» Task statement: In the listing below, find each line containing "Precision" and report it.

» Source records:
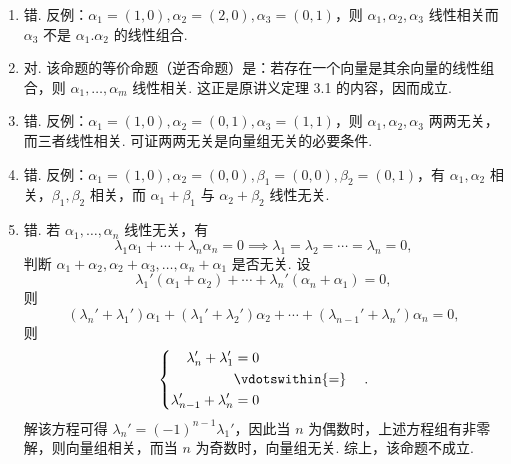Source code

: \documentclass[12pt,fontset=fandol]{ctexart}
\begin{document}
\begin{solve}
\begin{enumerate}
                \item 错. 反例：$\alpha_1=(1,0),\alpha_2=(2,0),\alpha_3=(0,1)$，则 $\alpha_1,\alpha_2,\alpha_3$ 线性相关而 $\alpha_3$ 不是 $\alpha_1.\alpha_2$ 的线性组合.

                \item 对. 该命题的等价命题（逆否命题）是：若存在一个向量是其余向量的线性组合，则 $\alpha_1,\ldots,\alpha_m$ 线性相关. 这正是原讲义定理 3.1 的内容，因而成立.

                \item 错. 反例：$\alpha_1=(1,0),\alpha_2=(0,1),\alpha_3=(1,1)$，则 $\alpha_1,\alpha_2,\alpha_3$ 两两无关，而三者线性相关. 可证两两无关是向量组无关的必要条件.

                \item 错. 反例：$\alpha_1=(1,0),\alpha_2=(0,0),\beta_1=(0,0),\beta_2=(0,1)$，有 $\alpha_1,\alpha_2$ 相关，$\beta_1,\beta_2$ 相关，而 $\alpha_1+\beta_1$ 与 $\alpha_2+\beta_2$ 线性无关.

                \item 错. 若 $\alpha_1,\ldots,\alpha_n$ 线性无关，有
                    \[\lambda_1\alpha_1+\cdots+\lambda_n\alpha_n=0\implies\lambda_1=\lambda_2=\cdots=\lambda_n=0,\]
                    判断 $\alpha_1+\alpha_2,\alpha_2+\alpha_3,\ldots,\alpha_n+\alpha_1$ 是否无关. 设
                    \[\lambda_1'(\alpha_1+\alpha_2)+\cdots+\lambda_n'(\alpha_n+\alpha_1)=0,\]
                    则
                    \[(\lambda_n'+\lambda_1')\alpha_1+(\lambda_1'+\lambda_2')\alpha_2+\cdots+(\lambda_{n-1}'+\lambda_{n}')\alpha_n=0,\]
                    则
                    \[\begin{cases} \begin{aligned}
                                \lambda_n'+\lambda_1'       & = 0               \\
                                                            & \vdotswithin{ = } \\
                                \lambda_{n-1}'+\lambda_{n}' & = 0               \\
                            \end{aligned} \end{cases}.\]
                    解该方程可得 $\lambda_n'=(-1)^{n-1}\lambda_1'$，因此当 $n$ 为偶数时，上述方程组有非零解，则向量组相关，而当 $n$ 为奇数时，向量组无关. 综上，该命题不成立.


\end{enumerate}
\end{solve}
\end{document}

==

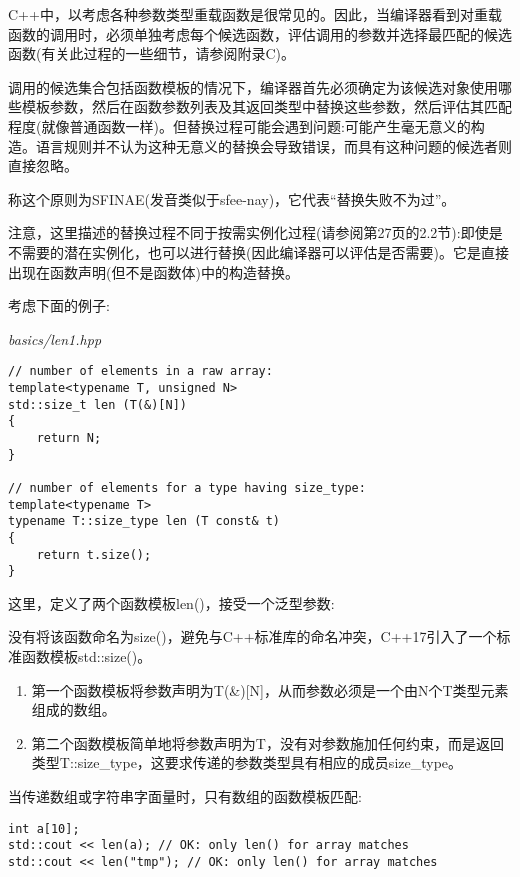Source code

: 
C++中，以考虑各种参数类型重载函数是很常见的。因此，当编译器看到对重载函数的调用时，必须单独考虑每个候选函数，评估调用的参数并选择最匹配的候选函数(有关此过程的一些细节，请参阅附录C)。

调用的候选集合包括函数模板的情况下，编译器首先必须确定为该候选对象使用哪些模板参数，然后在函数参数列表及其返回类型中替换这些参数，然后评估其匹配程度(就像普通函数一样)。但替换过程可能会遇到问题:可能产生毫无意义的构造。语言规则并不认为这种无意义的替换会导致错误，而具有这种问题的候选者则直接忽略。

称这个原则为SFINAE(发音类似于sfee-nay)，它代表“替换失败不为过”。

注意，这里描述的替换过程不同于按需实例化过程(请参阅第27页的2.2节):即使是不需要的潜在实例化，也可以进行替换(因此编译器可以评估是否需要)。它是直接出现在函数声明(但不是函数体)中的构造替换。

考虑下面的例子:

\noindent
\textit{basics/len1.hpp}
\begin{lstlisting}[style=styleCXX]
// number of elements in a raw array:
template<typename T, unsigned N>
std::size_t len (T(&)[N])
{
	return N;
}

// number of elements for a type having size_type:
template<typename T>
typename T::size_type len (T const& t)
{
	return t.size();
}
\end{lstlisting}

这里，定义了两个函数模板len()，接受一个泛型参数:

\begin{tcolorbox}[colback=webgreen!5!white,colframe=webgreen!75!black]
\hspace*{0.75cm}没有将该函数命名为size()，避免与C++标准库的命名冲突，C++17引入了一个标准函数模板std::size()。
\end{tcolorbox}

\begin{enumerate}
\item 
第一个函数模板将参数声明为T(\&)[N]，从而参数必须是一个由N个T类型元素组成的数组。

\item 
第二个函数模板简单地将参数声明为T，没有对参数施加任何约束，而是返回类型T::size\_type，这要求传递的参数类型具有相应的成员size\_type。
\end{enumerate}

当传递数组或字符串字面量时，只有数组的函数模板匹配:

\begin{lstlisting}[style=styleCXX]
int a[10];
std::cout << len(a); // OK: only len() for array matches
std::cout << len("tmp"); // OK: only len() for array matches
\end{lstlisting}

...

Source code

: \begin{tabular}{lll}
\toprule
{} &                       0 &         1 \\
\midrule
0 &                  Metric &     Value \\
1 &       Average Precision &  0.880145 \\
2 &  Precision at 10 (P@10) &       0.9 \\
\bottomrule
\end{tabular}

» Exercise response:
1 &       Average Precision &  0.880145 \\
2 &  Precision at 10 (P@10) &       0.9 \\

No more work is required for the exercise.